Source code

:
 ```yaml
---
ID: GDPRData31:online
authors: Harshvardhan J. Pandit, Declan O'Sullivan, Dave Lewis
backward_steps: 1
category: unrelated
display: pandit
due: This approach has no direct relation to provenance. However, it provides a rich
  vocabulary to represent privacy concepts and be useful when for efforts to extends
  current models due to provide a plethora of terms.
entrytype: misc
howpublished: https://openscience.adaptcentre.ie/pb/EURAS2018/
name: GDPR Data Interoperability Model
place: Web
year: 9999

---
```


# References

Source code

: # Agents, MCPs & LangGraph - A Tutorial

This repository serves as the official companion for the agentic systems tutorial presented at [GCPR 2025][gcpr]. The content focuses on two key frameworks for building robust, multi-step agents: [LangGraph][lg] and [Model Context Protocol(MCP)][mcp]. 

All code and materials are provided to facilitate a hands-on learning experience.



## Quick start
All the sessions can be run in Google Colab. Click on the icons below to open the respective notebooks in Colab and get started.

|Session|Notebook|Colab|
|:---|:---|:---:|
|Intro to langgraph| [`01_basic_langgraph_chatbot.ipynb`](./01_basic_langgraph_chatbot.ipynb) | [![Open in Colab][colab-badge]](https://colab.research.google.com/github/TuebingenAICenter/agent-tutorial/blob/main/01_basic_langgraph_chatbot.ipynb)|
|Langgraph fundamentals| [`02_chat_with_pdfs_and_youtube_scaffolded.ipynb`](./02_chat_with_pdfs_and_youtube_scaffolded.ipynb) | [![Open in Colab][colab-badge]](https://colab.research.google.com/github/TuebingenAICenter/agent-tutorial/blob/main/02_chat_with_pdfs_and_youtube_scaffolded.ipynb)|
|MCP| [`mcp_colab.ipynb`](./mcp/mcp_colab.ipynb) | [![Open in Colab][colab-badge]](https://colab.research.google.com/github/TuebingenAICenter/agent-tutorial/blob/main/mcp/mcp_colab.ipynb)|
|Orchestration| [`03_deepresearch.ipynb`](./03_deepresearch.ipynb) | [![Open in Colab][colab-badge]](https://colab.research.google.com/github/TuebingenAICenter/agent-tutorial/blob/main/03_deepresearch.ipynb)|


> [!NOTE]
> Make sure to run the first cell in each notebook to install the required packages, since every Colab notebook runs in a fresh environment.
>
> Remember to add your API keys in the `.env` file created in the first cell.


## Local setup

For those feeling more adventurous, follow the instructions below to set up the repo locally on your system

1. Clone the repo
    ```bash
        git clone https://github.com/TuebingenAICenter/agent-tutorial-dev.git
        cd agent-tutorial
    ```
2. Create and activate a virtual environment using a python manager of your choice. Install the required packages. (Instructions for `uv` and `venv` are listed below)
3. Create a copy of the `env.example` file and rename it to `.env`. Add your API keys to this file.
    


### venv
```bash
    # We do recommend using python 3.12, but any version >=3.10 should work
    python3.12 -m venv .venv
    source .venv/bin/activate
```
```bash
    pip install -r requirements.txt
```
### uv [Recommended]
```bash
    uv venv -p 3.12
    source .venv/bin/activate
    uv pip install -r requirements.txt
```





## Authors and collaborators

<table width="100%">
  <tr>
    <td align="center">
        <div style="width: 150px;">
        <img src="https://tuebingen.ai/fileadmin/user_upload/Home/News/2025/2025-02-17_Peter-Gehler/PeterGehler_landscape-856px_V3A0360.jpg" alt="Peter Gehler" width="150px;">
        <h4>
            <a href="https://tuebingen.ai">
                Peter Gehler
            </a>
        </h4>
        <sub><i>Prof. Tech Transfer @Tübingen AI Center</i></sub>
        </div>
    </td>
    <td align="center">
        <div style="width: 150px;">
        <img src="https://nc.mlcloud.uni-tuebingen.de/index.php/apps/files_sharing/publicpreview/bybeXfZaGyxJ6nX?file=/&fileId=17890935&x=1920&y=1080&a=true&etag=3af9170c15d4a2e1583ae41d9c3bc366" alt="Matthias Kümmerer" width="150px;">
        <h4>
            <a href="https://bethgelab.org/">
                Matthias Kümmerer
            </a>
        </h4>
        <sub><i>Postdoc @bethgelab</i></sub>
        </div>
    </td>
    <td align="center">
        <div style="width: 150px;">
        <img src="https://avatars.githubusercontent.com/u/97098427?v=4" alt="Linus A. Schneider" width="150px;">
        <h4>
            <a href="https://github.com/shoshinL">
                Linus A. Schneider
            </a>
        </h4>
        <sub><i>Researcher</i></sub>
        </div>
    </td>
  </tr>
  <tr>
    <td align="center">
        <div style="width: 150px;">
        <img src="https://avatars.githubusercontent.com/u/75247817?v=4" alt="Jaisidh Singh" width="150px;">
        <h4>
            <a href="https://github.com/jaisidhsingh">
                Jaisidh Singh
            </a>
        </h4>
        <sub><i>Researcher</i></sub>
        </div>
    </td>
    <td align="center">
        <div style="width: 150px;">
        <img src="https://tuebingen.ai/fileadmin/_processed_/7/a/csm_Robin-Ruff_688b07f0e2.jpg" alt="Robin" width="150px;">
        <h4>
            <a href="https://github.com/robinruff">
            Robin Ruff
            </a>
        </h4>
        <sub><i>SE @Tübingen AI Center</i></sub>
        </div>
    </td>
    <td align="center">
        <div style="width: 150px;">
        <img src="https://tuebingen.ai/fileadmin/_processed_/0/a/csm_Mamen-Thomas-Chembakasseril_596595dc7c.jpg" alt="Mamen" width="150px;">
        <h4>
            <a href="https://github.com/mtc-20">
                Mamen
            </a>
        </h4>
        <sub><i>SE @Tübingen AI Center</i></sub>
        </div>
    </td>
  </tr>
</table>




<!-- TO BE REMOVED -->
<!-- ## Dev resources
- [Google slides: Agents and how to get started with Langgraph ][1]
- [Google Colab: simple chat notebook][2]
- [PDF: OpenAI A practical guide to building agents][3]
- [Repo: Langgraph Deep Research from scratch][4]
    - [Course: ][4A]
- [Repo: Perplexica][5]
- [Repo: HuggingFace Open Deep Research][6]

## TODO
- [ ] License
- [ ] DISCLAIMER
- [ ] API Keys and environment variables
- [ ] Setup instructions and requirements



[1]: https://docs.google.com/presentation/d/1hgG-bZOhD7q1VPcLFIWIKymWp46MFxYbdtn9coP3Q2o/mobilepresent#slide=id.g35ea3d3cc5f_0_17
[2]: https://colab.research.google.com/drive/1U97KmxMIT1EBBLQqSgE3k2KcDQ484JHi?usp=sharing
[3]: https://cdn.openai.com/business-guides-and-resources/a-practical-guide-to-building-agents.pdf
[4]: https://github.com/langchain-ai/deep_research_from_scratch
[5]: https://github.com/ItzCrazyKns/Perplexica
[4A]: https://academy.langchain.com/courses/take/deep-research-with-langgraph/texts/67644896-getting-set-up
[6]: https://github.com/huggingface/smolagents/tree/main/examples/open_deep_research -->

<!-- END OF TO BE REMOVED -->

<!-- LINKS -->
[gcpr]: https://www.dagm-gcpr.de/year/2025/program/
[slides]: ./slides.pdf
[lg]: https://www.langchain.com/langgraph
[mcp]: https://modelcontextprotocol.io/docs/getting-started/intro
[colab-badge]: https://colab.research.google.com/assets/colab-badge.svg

== Requirement ==
Repeat the listing above in full.

== Finished exercise ==
Source code

:
 ```yaml
---
ID: GDPRData31:online
authors: Harshvardhan J. Pandit, Declan O'Sullivan, Dave Lewis
backward_steps: 1
category: unrelated
display: pandit
due: This approach has no direct relation to provenance. However, it provides a rich
  vocabulary to represent privacy concepts and be useful when for efforts to extends
  current models due to provide a plethora of terms.
entrytype: misc
howpublished: https://openscience.adaptcentre.ie/pb/EURAS2018/
name: GDPR Data Interoperability Model
place: Web
year: 9999

---
```


# References

Source code

: # Agents, MCPs & LangGraph - A Tutorial

This repository serves as the official companion for the agentic systems tutorial presented at [GCPR 2025][gcpr]. The content focuses on two key frameworks for building robust, multi-step agents: [LangGraph][lg] and [Model Context Protocol(MCP)][mcp]. 

All code and materials are provided to facilitate a hands-on learning experience.



## Quick start
All the sessions can be run in Google Colab. Click on the icons below to open the respective notebooks in Colab and get started.

|Session|Notebook|Colab|
|:---|:---|:---:|
|Intro to langgraph| [`01_basic_langgraph_chatbot.ipynb`](./01_basic_langgraph_chatbot.ipynb) | [![Open in Colab][colab-badge]](https://colab.research.google.com/github/TuebingenAICenter/agent-tutorial/blob/main/01_basic_langgraph_chatbot.ipynb)|
|Langgraph fundamentals| [`02_chat_with_pdfs_and_youtube_scaffolded.ipynb`](./02_chat_with_pdfs_and_youtube_scaffolded.ipynb) | [![Open in Colab][colab-badge]](https://colab.research.google.com/github/TuebingenAICenter/agent-tutorial/blob/main/02_chat_with_pdfs_and_youtube_scaffolded.ipynb)|
|MCP| [`mcp_colab.ipynb`](./mcp/mcp_colab.ipynb) | [![Open in Colab][colab-badge]](https://colab.research.google.com/github/TuebingenAICenter/agent-tutorial/blob/main/mcp/mcp_colab.ipynb)|
|Orchestration| [`03_deepresearch.ipynb`](./03_deepresearch.ipynb) | [![Open in Colab][colab-badge]](https://colab.research.google.com/github/TuebingenAICenter/agent-tutorial/blob/main/03_deepresearch.ipynb)|


> [!NOTE]
> Make sure to run the first cell in each notebook to install the required packages, since every Colab notebook runs in a fresh environment.
>
> Remember to add your API keys in the `.env` file created in the first cell.


## Local setup

For those feeling more adventurous, follow the instructions below to set up the repo locally on your system

1. Clone the repo
    ```bash
        git clone https://github.com/TuebingenAICenter/agent-tutorial-dev.git
        cd agent-tutorial
    ```
2. Create and activate a virtual environment using a python manager of your choice. Install the required packages. (Instructions for `uv` and `venv` are listed below)
3. Create a copy of the `env.example` file and rename it to `.env`. Add your API keys to this file.
    


### venv
```bash
    # We do recommend using python 3.12, but any version >=3.10 should work
    python3.12 -m venv .venv
    source .venv/bin/activate
```
```bash
    pip install -r requirements.txt
```
### uv [Recommended]
```bash
    uv venv -p 3.12
    source .venv/bin/activate
    uv pip install -r requirements.txt
```





## Authors and collaborators

<table width="100%">
  <tr>
    <td align="center">
        <div style="width: 150px;">
        <img src="https://tuebingen.ai/fileadmin/user_upload/Home/News/2025/2025-02-17_Peter-Gehler/PeterGehler_landscape-856px_V3A0360.jpg" alt="Peter Gehler" width="150px;">
        <h4>
            <a href="https://tuebingen.ai">
                Peter Gehler
            </a>
        </h4>
        <sub><i>Prof. Tech Transfer @Tübingen AI Center</i></sub>
        </div>
    </td>
    <td align="center">
        <div style="width: 150px;">
        <img src="https://nc.mlcloud.uni-tuebingen.de/index.php/apps/files_sharing/publicpreview/bybeXfZaGyxJ6nX?file=/&fileId=17890935&x=1920&y=1080&a=true&etag=3af9170c15d4a2e1583ae41d9c3bc366" alt="Matthias Kümmerer" width="150px;">
        <h4>
            <a href="https://bethgelab.org/">
                Matthias Kümmerer
            </a>
        </h4>
        <sub><i>Postdoc @bethgelab</i></sub>
        </div>
    </td>
    <td align="center">
        <div style="width: 150px;">
        <img src="https://avatars.githubusercontent.com/u/97098427?v=4" alt="Linus A. Schneider" width="150px;">
        <h4>
            <a href="https://github.com/shoshinL">
                Linus A. Schneider
            </a>
        </h4>
        <sub><i>Researcher</i></sub>
        </div>
    </td>
  </tr>
  <tr>
    <td align="center">
        <div style="width: 150px;">
        <img src="https://avatars.githubusercontent.com/u/75247817?v=4" alt="Jaisidh Singh" width="150px;">
        <h4>
            <a href="https://github.com/jaisidhsingh">
                Jaisidh Singh
            </a>
        </h4>
        <sub><i>Researcher</i></sub>
        </div>
    </td>
    <td align="center">
        <div style="width: 150px;">
        <img src="https://tuebingen.ai/fileadmin/_processed_/7/a/csm_Robin-Ruff_688b07f0e2.jpg" alt="Robin" width="150px;">
        <h4>
            <a href="https://github.com/robinruff">
            Robin Ruff
            </a>
        </h4>
        <sub><i>SE @Tübingen AI Center</i></sub>
        </div>
    </td>
    <td align="center">
        <div style="width: 150px;">
        <img src="https://tuebingen.ai/fileadmin/_processed_/0/a/csm_Mamen-Thomas-Chembakasseril_596595dc7c.jpg" alt="Mamen" width="150px;">
        <h4>
            <a href="https://github.com/mtc-20">
                Mamen
            </a>
        </h4>
        <sub><i>SE @Tübingen AI Center</i></sub>
        </div>
    </td>
  </tr>
</table>




<!-- TO BE REMOVED -->
<!-- ## Dev resources
- [Google slides: Agents and how to get started with Langgraph ][1]
- [Google Colab: simple chat notebook][2]
- [PDF: OpenAI A practical guide to building agents][3]
- [Repo: Langgraph Deep Research from scratch][4]
    - [Course: ][4A]
- [Repo: Perplexica][5]
- [Repo: HuggingFace Open Deep Research][6]

## TODO
- [ ] License
- [ ] DISCLAIMER
- [ ] API Keys and environment variables
- [ ] Setup instructions and requirements



[1]: https://docs.google.com/presentation/d/1hgG-bZOhD7q1VPcLFIWIKymWp46MFxYbdtn9coP3Q2o/mobilepresent#slide=id.g35ea3d3cc5f_0_17
[2]: https://colab.research.google.com/drive/1U97KmxMIT1EBBLQqSgE3k2KcDQ484JHi?usp=sharing
[3]: https://cdn.openai.com/business-guides-and-resources/a-practical-guide-to-building-agents.pdf
[4]: https://github.com/langchain-ai/deep_research_from_scratch
[5]: https://github.com/ItzCrazyKns/Perplexica
[4A]: https://academy.langchain.com/courses/take/deep-research-with-langgraph/texts/67644896-getting-set-up
[6]: https://github.com/huggingface/smolagents/tree/main/examples/open_deep_research -->

<!-- END OF TO BE REMOVED -->

<!-- LINKS -->
[gcpr]: https://www.dagm-gcpr.de/year/2025/program/
[slides]: ./slides.pdf
[lg]: https://www.langchain.com/langgraph
[mcp]: https://modelcontextprotocol.io/docs/getting-started/intro
[colab-badge]: https://colab.research.google.com/assets/colab-badge.svg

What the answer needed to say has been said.